Acacia calligera

Scientific classification
- Kingdom: Plantae
- Clade: Tracheophytes
- Clade: Angiosperms
- Clade: Eudicots
- Clade: Rosids
- Order: Fabales
- Family: Fabaceae
- Subfamily: Caesalpinioideae
- Clade: Mimosoid clade
- Genus: Acacia
- Species: A. calligera
- Binomial name: Acacia calligera (Pedley) Pedley
- Synonyms: List Acacia calligera Benth. nom. inval., pro syn.; Acacia calligera Maslin nom. inval., pro syn.; Acacia wickhami var. viscidula F.Muell. orth. var.; Acacia wickhamii subsp. parviphyllodinea Tindale, Kodela & D.Keith; Acacia wickhamii subsp. parviphyllodinea Maslin nom. inval.; Acacia wickhamii subsp. parviphyllodineum Pedley orth. var.; Acacia wickhamii subsp. viscidula (F.Muell.) Tindale, Kodela & D.Keith; Acacia wickhamii subsp. viscidula Tindale, Kodela & D.Keith nom. inval.; Acacia wickhamii subsp. viscidulum Pedley orth. var.; Acacia wickhamii β viscidula F.Muell.; Racosperma calligerum Pedley; ;

= Acacia calligera =

- Genus: Acacia
- Species: calligera
- Authority: (Pedley) Pedley
- Synonyms: Acacia calligera Benth. nom. inval., pro syn., Acacia calligera Maslin nom. inval., pro syn., Acacia wickhami var. viscidula F.Muell. orth. var., Acacia wickhamii subsp. parviphyllodinea Tindale, Kodela & D.Keith, Acacia wickhamii subsp. parviphyllodinea Maslin nom. inval., Acacia wickhamii subsp. parviphyllodineum Pedley orth. var., Acacia wickhamii subsp. viscidula (F.Muell.) Tindale, Kodela & D.Keith, Acacia wickhamii subsp. viscidula Tindale, Kodela & D.Keith nom. inval., Acacia wickhamii subsp. viscidulum Pedley orth. var., Acacia wickhamii β viscidula F.Muell., Racosperma calligerum Pedley

Species of legume

Acacia calligera is a species of flowering plant in the family Fabaceae and is endemic to northern Australia. It is a spreading, glabrous, sticky shrub with mostly egg-shaped to elliptic or oblong phyllodes, spikes of sulfur yellow to golden yellow flowers, and crust-like to more or less woody pods up to 90 mm long.

==Description==
Acacia calligera is a spreading, glabrous shrub that typically grows to a height of 0.5 to 1.5 m and has sticky, ribbed branchlets. Its phyllodes are mostly egg-shaped to elliptic or oblong, often with the lower margin more or less straight and the upper margin convex, 3–20 mm long and 2–8 mm wide. The phyllodes have five to seven widely spaced veins and a beak-shaped point usually on the edge. The flowers are sulfur yellow to golden yellow and borne in spikes 10–35 mm long on a peduncle mostly 5–10 mm long. Flowering occurs between February and August and the pods are more or less narrowly lance-shaped and flat sided, crust-like to more or less woody, 20–90 mm long and brown to dark brown seeds 3.0–3.5 mm long with a narrowly top-shaped aril.

==Taxonomy==
This species was first formally described in 2003 by Leslie Pedley who gave it the name Racesperma calligerum in the journal Austrobaileya, but in 2006 transferred the species to Acacia as Acacia calligera. The specific epithet (calligera) mean 'callus-bearing', referring to the beak-shaped point near the end of the phyllodes.

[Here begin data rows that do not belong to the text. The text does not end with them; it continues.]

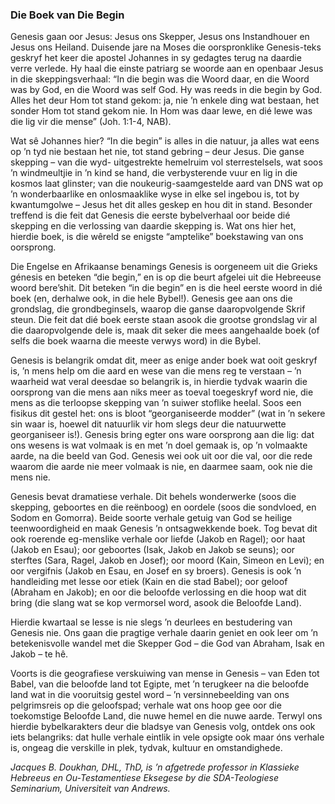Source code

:### Die Boek van Die Begin

Genesis gaan oor Jesus: Jesus ons Skepper, Jesus ons Instandhouer en Jesus ons Heiland. Duisende jare na Moses die oorspronklike Genesis-teks geskryf het keer die apostel Johannes in sy gedagtes terug na daardie verre verlede. Hy haal die einste patriarg se woorde aan en openbaar Jesus in die skeppingsverhaal: “In die begin was die Woord daar, en die Woord was by God, en die Woord was self God. Hy was reeds in die begin by God. Alles het deur Hom tot stand gekom: ja, nie ’n enkele ding wat bestaan, het sonder Hom tot stand gekom nie. In Hom was daar lewe, en dié lewe was die lig vir die mense” (Joh. 1:1-4, NAB).

Wat sê Johannes hier? “In die begin” is alles in die natuur, ja alles wat eens op ’n tyd nie bestaan het nie, tot stand gebring – deur Jesus. Die ganse skepping – van die wyd- uitgestrekte hemelruim vol sterrestelsels, wat soos ’n windmeultjie in ’n kind se hand, die verbysterende vuur en lig in die kosmos laat glinster; van die noukeurig-saamgestelde aard van DNS wat op ’n wonderbaarlike en onlosmaaklike wyse in elke sel ingebou is, tot by kwantumgolwe – Jesus het dit alles geskep en hou dit in stand. Besonder treffend is die feit dat Genesis die eerste bybelverhaal oor beide dié skepping en die verlossing van daardie skepping is. Wat ons hier het, hierdie boek, is die wêreld se enigste “amptelike” boekstawing van ons oorsprong.

Die Engelse en Afrikaanse benamings Genesis is oorgeneem uit die Grieks génesis en beteken “die begin,” en is op die beurt afgelei uit die Hebreeuse woord bere’shit. Dit beteken “in die begin” en is die heel eerste woord in dié boek (en, derhalwe ook, in die hele Bybel!). Genesis gee aan ons die grondslag, die grondbeginsels, waarop die ganse daaropvolgende Skrif steun. Die feit dat dié boek eerste staan asook die grootse grondslag vir al die daaropvolgende dele is, maak dit seker die mees aangehaalde boek (of selfs die boek waarna die meeste verwys word) in die Bybel.

Genesis is belangrik omdat dit, meer as enige ander boek wat ooit geskryf is, ’n mens help om die aard en wese van die mens reg te verstaan – ’n waarheid wat veral deesdae so belangrik is, in hierdie tydvak waarin die oorsprong van die mens aan niks meer as toeval toegeskryf word nie, die mens as die terloopse skepping van ’n suiwer stoflike heelal. Soos een fisikus dit gestel het: ons is bloot “georganiseerde modder” (wat in ’n sekere sin waar is, hoewel dit natuurlik vir hom slegs deur die natuurwette georganiseer is!). Genesis bring egter ons ware oorsprong aan die lig: dat ons wesens is wat volmaak is en met ’n doel gemaak is, op ’n volmaakte aarde, na die beeld van God. Genesis wei ook uit oor die val, oor die rede waarom die aarde nie meer volmaak is nie, en daarmee saam, ook nie die mens nie.

Genesis bevat dramatiese verhale. Dit behels wonderwerke (soos die skepping, geboortes en die reënboog) en oordele (soos die sondvloed, en Sodom en Gomorra). Beide soorte verhale getuig van God se heilige teenwoordigheid en maak Genesis ’n ontsagwekkende boek. Tog bevat dit ook roerende eg-menslike verhale oor liefde (Jakob en Ragel); oor haat (Jakob en Esau); oor geboortes (Isak, Jakob en Jakob se seuns); oor sterftes (Sara, Ragel, Jakob en Josef); oor moord (Kain, Simeon en Levi); en oor vergifnis (Jakob en Esau, en Josef en sy broers). Genesis is ook ’n handleiding met lesse oor etiek (Kain en die stad Babel); oor geloof (Abraham en Jakob); en oor die beloofde verlossing en die hoop wat dit bring (die slang wat se kop vermorsel word, asook die Beloofde Land).

Hierdie kwartaal se lesse is nie slegs ’n deurlees en bestudering van Genesis nie. Ons gaan die pragtige verhale daarin geniet en ook leer om ’n betekenisvolle wandel met die Skepper God – die God van Abraham, Isak en Jakob – te hê.

Voorts is die geografiese verskuiwing van mense in Genesis – van Eden tot Babel, van die beloofde land tot Egipte, met ’n terugkeer na die beloofde land wat in die vooruitsig gestel word – ’n versinnebeelding van ons pelgrimsreis op die geloofspad; verhale wat ons hoop gee oor die toekomstige Beloofde Land, die nuwe hemel en die nuwe aarde. Terwyl ons hierdie bybelkarakters deur die bladsye van Genesis volg, ontdek ons ook iets belangriks: dat hulle verhale eintlik in vele opsigte ook maar óns verhale is, ongeag die verskille in plek, tydvak, kultuur en omstandighede.

_Jacques B. Doukhan, DHL, ThD, is ’n afgetrede professor in Klassieke Hebreeus en Ou-Testamentiese Eksegese by die SDA-Teologiese Seminarium, Universiteit van Andrews._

==Distribution and habitat==
Acacia calligera often grows in read sand or clay, or in laterite in shrubland or open woodland with a grassy understorey or ridges, escarpment or plains, sometimes forming dense thickets. It occurs in the Central Kimberley, Dampierland and Ord Victoria Plain bioregions of Western Australia, the Barkly Tableland and Katherine Regions in the top end of the Northern Territory and the Normanton area of Queensland.

==Conservation status==
Acacia calligera is listed as "not threatened" by the Government of Western Australia Department of Biodiversity, Conservation and Attractions, as of "least concern" under the Northern Territory Government Territory Parks and Walkdlife Conservation Act and the Queensland Government Nature Conservation Act 1992.